I present the work I’ve done for each task. First of all I’m working on a direcory on my computer.
setwd("C:/Users/Bruno Gonzalez/Google Drive/JHU_Data_Science/10 Data Science Capstone/")
The task 0 was only to download the file. The code for doing this is the next one.
download.file("https://d396qusza40orc.cloudfront.net/dsscapstone/dataset/Coursera-SwiftKey.zip", destfile = "./Coursera-SwiftKey.zip")
First of all, for the examples presented in this work I’m only using the “en_US.news” data to save some memory. I start just reading the file as a character.
nws <- readLines("./final/en_US/en_US.news.txt")
## Warning in readLines("./final/en_US/en_US.news.txt"): incomplete final line
## found on './final/en_US/en_US.news.txt'
This funtion gets the longest line.
fun <- function(dat){
x <- nchar(dat[1])
n <- length(dat)
for(i in 2:n){
m <- nchar(dat[i])
if(x < m){x <- m}
}
x
}
After this y eliminate all the punctuation signs and all the digits.
tok_nws <- gsub("[[:punct:]]", "", nws)
tok_nws <- gsub("[[:digit:]]+", "", tok_nws)

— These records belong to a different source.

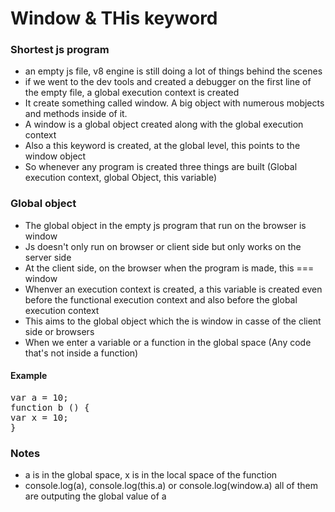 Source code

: # Window & THis keyword

### Shortest js program
- an empty js file, v8 engine is still doing a lot of things behind the scenes
- if we went to the dev tools and created a debugger on the first line of the empty file, a global execution context is created
- It create something called window. A big object with numerous mobjects and methods inside of it.
- A window is a global object created along with the global execution context
- Also a this keyword is created, at the global level, this points to the window object
- So whenever any program is created three things are built (Global execution context, global Object, this variable)

### Global object
- The global object in the empty js program that run on the browser is window
- Js doesn't only run on browser or client side but only works on the server side
- At the client side, on the browser when the program is made, this === window
- Whenver an execution context is created, a this variable is created even before the functional execution context and also before the global execution context
- This aims to the global object which the is window in casse of the client side or browsers
- When we enter a variable or a function in the global space (Any code that's not inside a function)

#### Example
<pre>
var a = 10;
function b () {
var x = 10;
}
</pre>

### Notes
- a is in the global space, x is in the local space of the function
- console.log(a), console.log(this.a) or console.log(window.a) all of them are outputing the global value of a
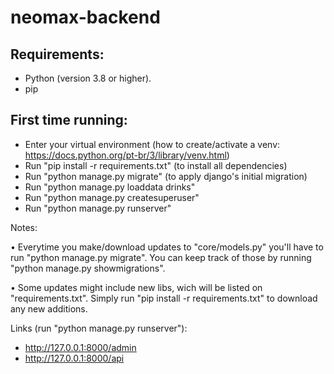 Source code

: # neomax-backend

## Requirements:

- Python (version 3.8 or higher).
- pip

## First time running:

- Enter your virtual environment (how to create/activate a venv: https://docs.python.org/pt-br/3/library/venv.html)
- Run "pip install -r requirements.txt" (to install all dependencies)
- Run "python manage.py migrate" (to apply django's initial migration)
- Run "python manage.py loaddata drinks"
- Run "python manage.py createsuperuser"
- Run "python manage.py runserver"

Notes:

• Everytime you make/download updates to "core/models.py" you'll have to run "python manage.py migrate". You can keep track of those by running "python manage.py showmigrations".

• Some updates might include new libs, wich will be listed on "requirements.txt". Simply run "pip install -r requirements.txt" to download any new additions.

Links (run "python manage.py runserver"):

- http://127.0.0.1:8000/admin
- http://127.0.0.1:8000/api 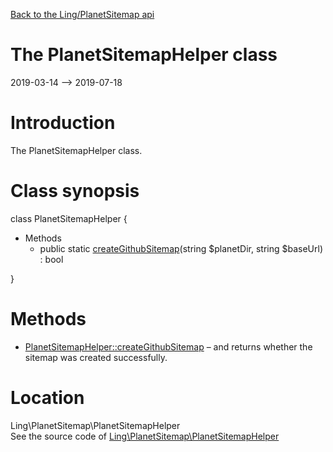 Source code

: [Back to the Ling/PlanetSitemap api](https://github.com/lingtalfi/PlanetSitemap/blob/master/doc/api/Ling/PlanetSitemap.md)



The PlanetSitemapHelper class
================
2019-03-14 --> 2019-07-18






Introduction
============

The PlanetSitemapHelper class.



Class synopsis
==============


class <span class="pl-k">PlanetSitemapHelper</span>  {

- Methods
    - public static [createGithubSitemap](https://github.com/lingtalfi/PlanetSitemap/blob/master/doc/api/Ling/PlanetSitemap/PlanetSitemapHelper/createGithubSitemap.md)(string $planetDir, string $baseUrl) : bool

}






Methods
==============

- [PlanetSitemapHelper::createGithubSitemap](https://github.com/lingtalfi/PlanetSitemap/blob/master/doc/api/Ling/PlanetSitemap/PlanetSitemapHelper/createGithubSitemap.md) &ndash; and returns whether the sitemap was created successfully.





Location
=============
Ling\PlanetSitemap\PlanetSitemapHelper<br>
See the source code of [Ling\PlanetSitemap\PlanetSitemapHelper](https://github.com/lingtalfi/PlanetSitemap/blob/master/PlanetSitemapHelper.php)



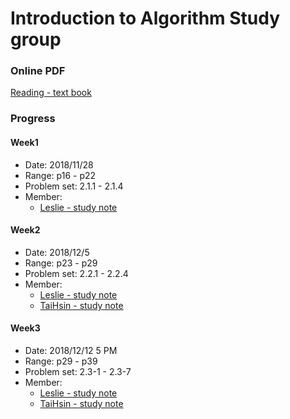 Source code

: 
# Introduction to Algorithm Study group


### Online PDF
[Reading - text book](https://labs.xjtudlc.com/labs/wldmt/reading%20list/books/Algorithms%20and%20optimization/Introduction%20to%20Algorithms.pdf)



### Progress


#### Week1

* Date: 2018/11/28
* Range: p16 - p22
* Problem set: 2.1.1 - 2.1.4
* Member: 
  * [Leslie - study note](./week1/leslie.md)



#### Week2

* Date: 2018/12/5
* Range: p23 - p29
* Problem set: 2.2.1 - 2.2.4
* Member:  
  * [Leslie - study note](./week2/leslie.md)
  * [TaiHsin - study note](./week2/taihsin.md)

#### Week3

* Date: 2018/12/12 5 PM
* Range: p29 - p39
* Problem set: 2.3-1 - 2.3-7
* Member:  
  * [Leslie - study note](./week3/leslie.md)
  * [TaiHsin - study note](./week3/taihsin.md)

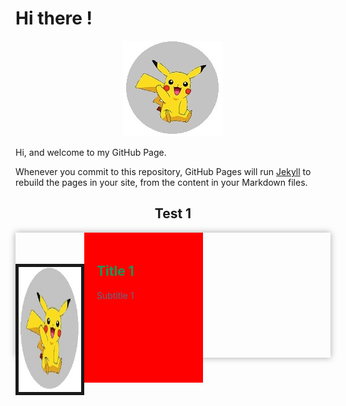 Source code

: # Hi there !

<p align="center">
  <img src="https://raw.githubusercontent.com/jamiejonna28/jamiejonna28.github.io/main/hi.jpg" />
</p>

Hi, and welcome to my GitHub Page.

Whenever you commit to this repository, GitHub Pages will run [Jekyll](https://jekyllrb.com/) to rebuild the pages in your site, from the content in your Markdown files.

<center><h2>Test 1</h2></center>
<div class = "test">
  <img src = "https://raw.githubusercontent.com/jamiejonna28/jamiejonna28.github.io/main/hi.jpg" class = "pic">
  <div class = "textdiv">
    <h2 class = "title"> Title 1</h2>
    <p class = "subtitle"> Subtitle 1 </p>
  </div>
</div>

<style>
  .test
  {
    width: 100%;
    height: 200px;
    box-shadow: 0px 0px 10px #A9A9A9;
    float: right;
  }
  .pic
  {
    width: 100px;
    height: 200px;
    border: 5px solid;
    float: left;
    margin: 50px 0px;
  }
  .textdiv
  {
    background-color: red;
    float: left;
    width: 100px;
    padding: 20px;
    width: 150px;
    height: 200px;
  }
  .title
  {
    color: #159957;
  }
  .subtitle
  {
    color: #606c83;
  }
</style>
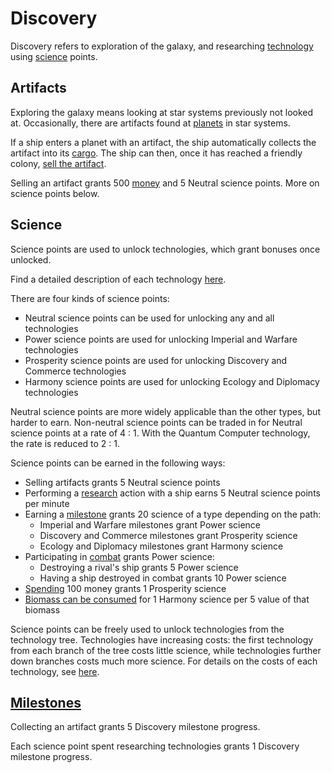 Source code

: # Discovery

Discovery refers to exploration of the galaxy, and researching [technology](../rulebook/glossary/technology.md) using [science](../rulebook/glossary/science.md) points. 

## Artifacts

Exploring the galaxy means looking at star systems previously not looked at. Occasionally, there are artifacts found at 
[planets](../rulebook/glossary/planet.md) in star systems. 

If a ship enters a planet with an artifact, the ship automatically collects the artifact into its [cargo](../rulebook/glossary/cargo.md). The ship can then, once it 
has reached a friendly colony, [sell the artifact](../rulebook/actions/sell_artifact.md).

Selling an artifact grants 500 [money](../rulebook/glossary/money.md) and 5 Neutral science points. More on science points below.

## Science

Science points are used to unlock technologies, which grant bonuses once unlocked. 

Find a detailed description of each technology [here](../rulebook/reference/technology_tree.md). 

There are four kinds of science points:
 - Neutral science points can be used for unlocking any and all technologies
 - Power science points are used for unlocking Imperial and Warfare technologies
 - Prosperity science points are used for unlocking Discovery and Commerce technologies
 - Harmony science points are used for unlocking Ecology and Diplomacy technologies

Neutral science points are more widely applicable than the other types, but harder to earn. Non-neutral science points 
can be traded in for Neutral science points at a rate of 4 : 1. With the Quantum Computer technology, the rate is reduced to 2 : 1. 

Science points can be earned in the following ways:
 - Selling artifacts grants 5 Neutral science points
 - Performing a [research](../rulebook/actions/research.md) action with a ship earns 5 Neutral science points per minute
 - Earning a [milestone](../rulebook/glossary/milestone.md) grants 20 science of a type depending on the path:
   - Imperial and Warfare milestones grant Power science
   - Discovery and Commerce milestones grant Prosperity science
   - Ecology and Diplomacy milestones grant Harmony science
 - Participating in [combat](../rulebook/glossary/combat.md) grants Power science:
   - Destroying a rival's ship grants 5 Power science
   - Having a ship destroyed in combat grants 10 Power science
 - [Spending](../rulebook/actions/fund_science.md) 100 money grants 1 Prosperity science
 - [Biomass can be consumed](../rulebook/actions/biology.md) for 1 Harmony science per 5 value of that biomass

Science points can be freely used to unlock technologies from the technology tree. Technologies have increasing costs: 
the first technology from each branch of the tree costs little science, while technologies further down branches costs 
much more science. For details on the costs of each technology, see [here](../rulebook/reference/technology_tree.md).

## [Milestones](../rulebook/glossary/milestone.md)

Collecting an artifact grants 5 Discovery milestone progress.

Each science point spent researching technologies grants 1 Discovery milestone progress. 
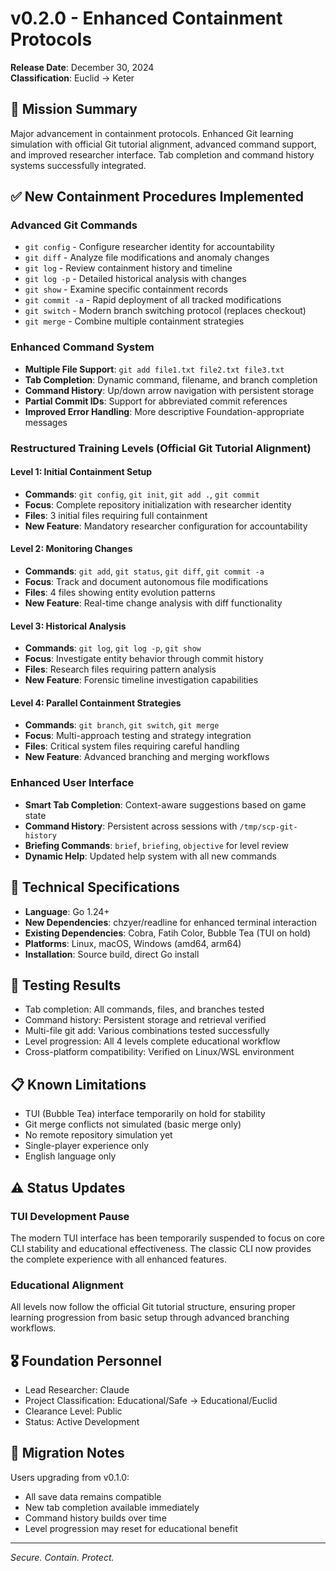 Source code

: # v0.2.0 - Enhanced Containment Protocols

**Release Date**: December 30, 2024  
**Classification**: Euclid → Keter

## 🎯 Mission Summary

Major advancement in containment protocols. Enhanced Git learning simulation with official Git tutorial alignment, advanced command support, and improved researcher interface. Tab completion and command history systems successfully integrated.

## ✅ New Containment Procedures Implemented

### Advanced Git Commands
- `git config` - Configure researcher identity for accountability
- `git diff` - Analyze file modifications and anomaly changes
- `git log` - Review containment history and timeline
- `git log -p` - Detailed historical analysis with changes
- `git show` - Examine specific containment records
- `git commit -a` - Rapid deployment of all tracked modifications
- `git switch` - Modern branch switching protocol (replaces checkout)
- `git merge` - Combine multiple containment strategies

### Enhanced Command System
- **Multiple File Support**: `git add file1.txt file2.txt file3.txt`
- **Tab Completion**: Dynamic command, filename, and branch completion
- **Command History**: Up/down arrow navigation with persistent storage
- **Partial Commit IDs**: Support for abbreviated commit references
- **Improved Error Handling**: More descriptive Foundation-appropriate messages

### Restructured Training Levels (Official Git Tutorial Alignment)

#### Level 1: Initial Containment Setup
- **Commands**: `git config`, `git init`, `git add .`, `git commit`
- **Focus**: Complete repository initialization with researcher identity
- **Files**: 3 initial files requiring full containment
- **New Feature**: Mandatory researcher configuration for accountability

#### Level 2: Monitoring Changes
- **Commands**: `git add`, `git status`, `git diff`, `git commit -a`
- **Focus**: Track and document autonomous file modifications
- **Files**: 4 files showing entity evolution patterns
- **New Feature**: Real-time change analysis with diff functionality

#### Level 3: Historical Analysis
- **Commands**: `git log`, `git log -p`, `git show`
- **Focus**: Investigate entity behavior through commit history
- **Files**: Research files requiring pattern analysis
- **New Feature**: Forensic timeline investigation capabilities

#### Level 4: Parallel Containment Strategies
- **Commands**: `git branch`, `git switch`, `git merge`
- **Focus**: Multi-approach testing and strategy integration
- **Files**: Critical system files requiring careful handling
- **New Feature**: Advanced branching and merging workflows

### Enhanced User Interface
- **Smart Tab Completion**: Context-aware suggestions based on game state
- **Command History**: Persistent across sessions with `/tmp/scp-git-history`
- **Briefing Commands**: `brief`, `briefing`, `objective` for level review
- **Dynamic Help**: Updated help system with all new commands

## 🔧 Technical Specifications

- **Language**: Go 1.24+
- **New Dependencies**: chzyer/readline for enhanced terminal interaction
- **Existing Dependencies**: Cobra, Fatih Color, Bubble Tea (TUI on hold)
- **Platforms**: Linux, macOS, Windows (amd64, arm64)
- **Installation**: Source build, direct Go install

## 🧪 Testing Results

- Tab completion: All commands, files, and branches tested
- Command history: Persistent storage and retrieval verified
- Multi-file git add: Various combinations tested successfully
- Level progression: All 4 levels complete educational workflow
- Cross-platform compatibility: Verified on Linux/WSL environment

## 📋 Known Limitations

- TUI (Bubble Tea) interface temporarily on hold for stability
- Git merge conflicts not simulated (basic merge only)
- No remote repository simulation yet
- Single-player experience only
- English language only

## ⚠️ Status Updates

### TUI Development Pause
The modern TUI interface has been temporarily suspended to focus on core CLI stability and educational effectiveness. The classic CLI now provides the complete experience with all enhanced features.

### Educational Alignment
All levels now follow the official Git tutorial structure, ensuring proper learning progression from basic setup through advanced branching workflows.

## 🎖️ Foundation Personnel

- Lead Researcher: Claude
- Project Classification: Educational/Safe → Educational/Euclid
- Clearance Level: Public
- Status: Active Development

## 🔄 Migration Notes

Users upgrading from v0.1.0:
- All save data remains compatible
- New tab completion available immediately
- Command history builds over time
- Level progression may reset for educational benefit

---

*Secure. Contain. Protect.* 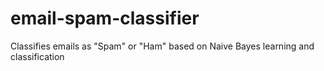 # email-spam-classifier

Classifies emails as "Spam" or "Ham" based on Naive Bayes learning and classification 
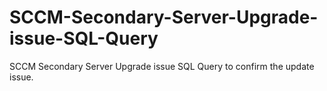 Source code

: # SCCM-Secondary-Server-Upgrade-issue-SQL-Query
SCCM Secondary Server Upgrade issue SQL Query to confirm the update issue.
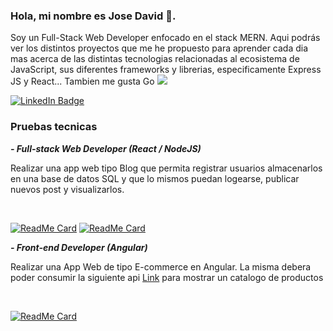 ### Hola, mi nombre es Jose David 👋.

Soy un Full-Stack Web Developer enfocado en el stack MERN. Aqui podrás ver los distintos proyectos que me he propuesto para aprender cada dia mas acerca de las distintas tecnologias relacionadas al ecosistema de JavaScript, sus diferentes frameworks y librerias, especificamente Express JS y React... Tambien me gusta Go <img src="https://upload.wikimedia.org/wikipedia/commons/2/2d/Go_gopher_favicon.svg">


  <div id="badges">
    <a href="https://www.linkedin.com/in/josedavidrivas/">
      <img src="https://img.shields.io/badge/LinkedIn-blue?style=for-the-badge&logo=linkedin&logoColor=white" alt="LinkedIn Badge"/>
    </a>
  </div>
  
### Pruebas tecnicas

***- Full-stack Web Developer (React / NodeJS)***
<br/>

Realizar una app web tipo Blog que permita registrar usuarios almacenarlos en una base de datos SQL y que lo mismos puedan logearse, publicar nuevos post y visualizarlos.

<br />
  
  [![ReadMe Card](https://github-readme-stats.vercel.app/api/pin/?username=rivasss24&repo=blog-ui&show_owner=true)](https://github.com/rivasss24/blog-ui)
  [![ReadMe Card](https://github-readme-stats.vercel.app/api/pin/?username=rivasss24&repo=blog-api&show_owner=true)](https://github.com/rivasss24/blog-api)
  
  ***- Front-end Developer (Angular)***
<br/>

Realizar una App Web de tipo E-commerce en Angular. La misma debera poder consumir la siguiente api [Link](https://fakeapi.platzi.com/) para mostrar un catalogo de productos

<br />
  
  [![ReadMe Card](https://github-readme-stats.vercel.app/api/pin/?username=rivasss24&repo=e-commerce&show_owner=true)](https://github.com/rivasss24/e-commerce)


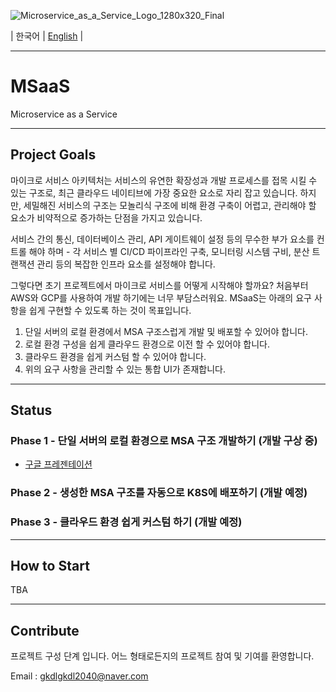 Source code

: ![Microservice_as_a_Service_Logo_1280x320_Final](https://github.com/user-attachments/assets/4fddafeb-568b-49b0-a75b-cf2d2dc3d795)

| 한국어 | [English](https://github.com/MSaaS-Framework/MSaaS/blob/main/README-EN.md) |

---

# MSaaS
Microservice as a Service

---

## Project Goals

마이크로 서비스 아키텍처는 서비스의 유연한 확장성과 개발 프로세스를 접목 시킬 수 있는 구조로, 최근 클라우드 네이티브에 가장 중요한 요소로 자리 잡고 있습니다. 하지만, 세밀해진 서비스의 구조는 모놀리식 구조에 비해 환경 구축이 어렵고, 관리해야 할 요소가 비약적으로 증가하는 단점을 가지고 있습니다.

서비스 간의 통신, 데이터베이스 관리, API 게이트웨이 설정 등의 무수한 부가 요소를 컨트롤 해야 하며 - 각 서비스 별 CI/CD 파이프라인 구축, 모니터링 시스템 구비, 분산 트랜잭션 관리 등의 복잡한 인프라 요소를 설정해야 합니다.

그렇다면 초기 프로젝트에서 마이크로 서비스를 어떻게 시작해야 할까요? 처음부터 AWS와 GCP를 사용하여 개발 하기에는 너무 부담스러워요. MSaaS는 아래의 요구 사항을 쉽게 구현할 수 있도록 하는 것이 목표입니다.

1. 단일 서버의 로컬 환경에서 MSA 구조스럽게 개발 및 배포할 수 있어야 합니다.
2. 로컬 환경 구성을 쉽게 클라우드 환경으로 이전 할 수 있어야 합니다.
3. 클라우드 환경을 쉽게 커스텀 할 수 있어야 합니다.
4. 위의 요구 사항을 관리할 수 있는 통합 UI가 존재합니다.

---

## Status

### Phase 1 - 단일 서버의 로컬 환경으로 MSA 구조 개발하기 (개발 구상 중)
- [구글 프레젠테이션](https://docs.google.com/presentation/d/1Pn_sIZzaloEOFWQTbgljlQDN4TfDoCU83-63zdzNnUU/edit#slide=id.p)

### Phase 2 - 생성한 MSA 구조를 자동으로 K8S에 배포하기 (개발 예정)

### Phase 3 - 클라우드 환경 쉽게 커스텀 하기 (개발 예정)

---

## How to Start

TBA

---

## Contribute

프로젝트 구성 단계 입니다.
어느 형태로든지의 프로젝트 참여 및 기여를 환영합니다.

Email : gkdlgkdl2040@naver.com
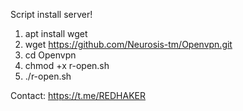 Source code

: Script install server!

1. apt install wget
2. wget https://github.com/Neurosis-tm/Openvpn.git
3. cd Openvpn
4. chmod +x r-open.sh
5. ./r-open.sh

Contact: https://t.me/REDHAKER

Then I split eash work, and transform the character to a factor type. This will make easier to analyze the data
tok_nws <- strsplit(tok_nws, "\\s+")
tok2_nws <- unlist(tok_nws)
tok2_nws <- as.factor(tok2_nws)
I start observing those words that repeats more times. The first 30 are presented on the table.
sum_nws <- summary(tok2_nws, maxsum = 31)
sum_nws
## the to and a of in for that is
## 132178 68718 65667 63707 58822 47980 25819 24950 21727
## on said with The was at as it he
## 19622 19112 18966 18891 17576 15432 13432 13024 12858
## be I from his have are by has an
## 11489 11480 11359 11336 10915 10600 9820 9304 9043
## will who not (Other)
## 8300 8189 8175 1802814
It can be seen from the “bar chart” that “the” is most frequent word in the text. Followed by “to” and “and”.
barplot(sum_nws[1:30])
Then, I will try to analyze which are the most frequent words after “the”
x <- grep("[Tt]he", tok2_nws)
x <- x+1
sig_the <- tok2_nws[x]
sum_the <- summary(sig_the)
By plotting this information, it can be seen that “first” is the most frequent word after “the”
barplot(sum_the[1:23])
For the modeling I made a function that creates a matrix of frequencies for two consecutive words.
gram_mc <- function(s){
x <- levels(s)
l <- length(x)
mat <- matrix(nrow = l, ncol = l )
for (i in 1:l){
a <- grep(x[i], s)
b <- tok2_nws[a+1]
for(j in 1:l){
mat[i,j] <- sum(b==x[j])
}
}
mat
}
The rows would be the first word, and the columns would be the second. As these matrix can be seen as a Markov Chan (just need to be divided by the total by row), the frecuency of the third word can be calculated multiplying this matrix by itself.
This project has been a real chalenge to me, but I think I’ve done the rigth advances to achive the goal.